Breast Cancer Screenings Save Black Lives
By Dianne Anderson
Putting off that mammogram and other essential doctor appointments through the pandemic was not too unusual, but it was not a good idea.
Local health advocate Ernesta Wright is not judging, but she is concerned.
Health screenings are never fun, and she said some women may also delay care for other reasons. They could fear what they might find, or some may not have time with taking care of a loved one.
“It’s not a one-size-fits-all, but we want to help people find their own solutions to empower them to help their lives,” said Ernesta Wright, founder and CEO of The G.R.E.E.N Foundation.
For her own health regiment, she found it easier to set aside one stretch of time to take care of all of her healthy appointments.
“This year in August was my self-care month, I said I’m just going to do all the stuff that I’ve put off, and do it till the last of the month,” she said, which she said for the most part that approach worked out well.
Although some of her participants prefer to attend her focus groups to keep the motivation and encouragement going. Lately, one main goal of the foundation help women learn what to expect after surgery and accessing services through the process of breast reconstruction.
Many women are not aware that most insurances cover the procedure.
On October 30, The G.R.E.E.N Foundation is a co-sponsor for the Breast Reconstruction Abundant Wellness Conference where participants will speak to health, and available options for breast reconstruction. The virtual event runs from 11:30 to 1:00 p.m.
Every month, Wright also hosts customized outreach and webinars featuring the latest in breast reconstruction, and many other available free resources. Probably the most important area they cover is how to get health coverage to pay for breast reconstruction following cancer surgery.
“The things that come up in the focus group, we pretty much share the same sentiment that we have known for years, which is about the quality of care, the access of the services,” she said.
Even if the insurance doesn’t cover reconstruction, she emphasized there are other sources of funding available.
“There’s no cost, you don’t have to make a decision on your diagnosis, [about] what type of surgery, or to have just one surgery at a time. It’s up to you as a survivor to decide on reconstruction,” said Wright.
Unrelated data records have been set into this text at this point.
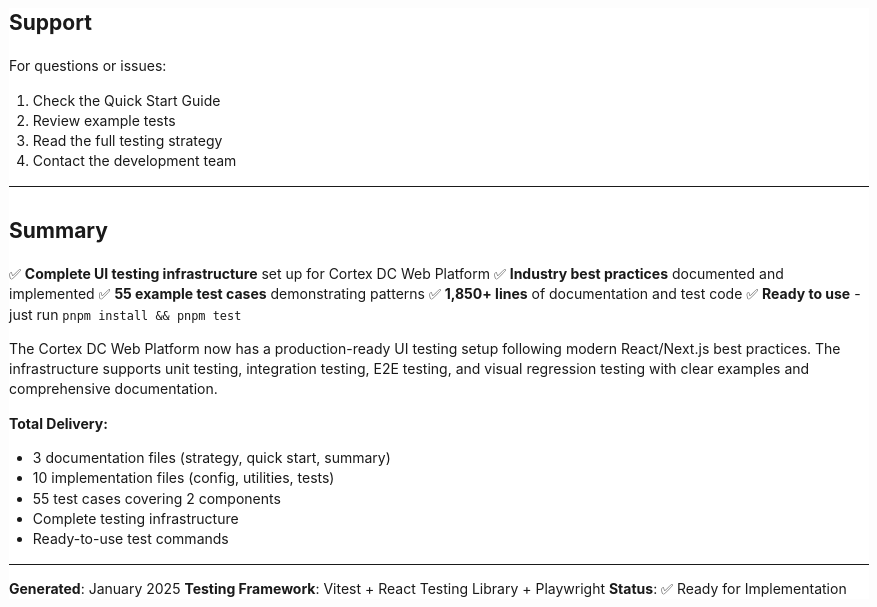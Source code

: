 ## Support

For questions or issues:
1. Check the Quick Start Guide
2. Review example tests
3. Read the full testing strategy
4. Contact the development team

---

## Summary

✅ **Complete UI testing infrastructure** set up for Cortex DC Web Platform
✅ **Industry best practices** documented and implemented
✅ **55 example test cases** demonstrating patterns
✅ **1,850+ lines** of documentation and test code
✅ **Ready to use** - just run `pnpm install && pnpm test`

The Cortex DC Web Platform now has a production-ready UI testing setup following modern React/Next.js best practices. The infrastructure supports unit testing, integration testing, E2E testing, and visual regression testing with clear examples and comprehensive documentation.

**Total Delivery:**
- 3 documentation files (strategy, quick start, summary)
- 10 implementation files (config, utilities, tests)
- 55 test cases covering 2 components
- Complete testing infrastructure
- Ready-to-use test commands

---

**Generated**: January 2025
**Testing Framework**: Vitest + React Testing Library + Playwright
**Status**: ✅ Ready for Implementation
She said that some women prefer to have the procedure right after surgery, and some women wait. Others don’t want it at all.
“I just want women to know that there are options, to make their own informed decisions. We always want to educate the community about the benefits that are available,” she said.
Knowledge is power, and she believes that one of the greatest lessons about health is knowing how the fast food industry is leaving an enormous negative impact on Black health.
She said there are affordable choices.
“Everyone has to take care of health, that know they are in control of their health by their lifestyle. You can eat healthier, you can exercise, it’s up to you to empower yourself to live a healthier life,” she said.
One JAMA study looking at the coronavirus pandemic impact on Black breast cancer patients found they consistently face treatment delays, delays to surgery, and the stress involved in the time interval from the first biopsy to treatment.
Some of the reasons for delaying surgery included insurance, education, access, transportation, and finances, suboptimal doctor-patient relationships, to name a few.
“Although the current breast surgical oncology guidelines are necessary to mitigate the effects of the coronavirus pandemic, they may expose deeply rooted racial and ethnic disparities in timeliness of surgical care and clinical outcomes among breast cancer patients,” the study said.
The study notes significant delays in time to surgery at baseline, the purposeful delays imposed by the coronavirus may exacerbate underlying longer surgical wait times and subsequent worse clinical outcomes among black breast cancer patients.
Rhonda Smith, Executive Director of the California Black Health Network, said that getting the community back into the routine of regular screenings has been slow. During COVID, she said waiting to get screened through the pandemic also meant that the community is facing increases in later-stage diagnoses.
“Because of all of the restrictions and guidelines to be safe and precautions to prevent the spread of infections people stayed away from, I think, accessing all sorts of health care services,” she said.
While it’s no excuse, she attributes some of the reluctance to precautions that were put in place because of COVID. She feels it has exacerbated the access gap to screening in both breast and prostate cancer.
For Black women, and the Black community in general, waiting to get checked is only making matters worse.
“We are very focused on improving health literacy for all black Californians, which means helping people better understand what they can do to be more proactive about their health and well-being and also how to more effectively manage their health,” she said.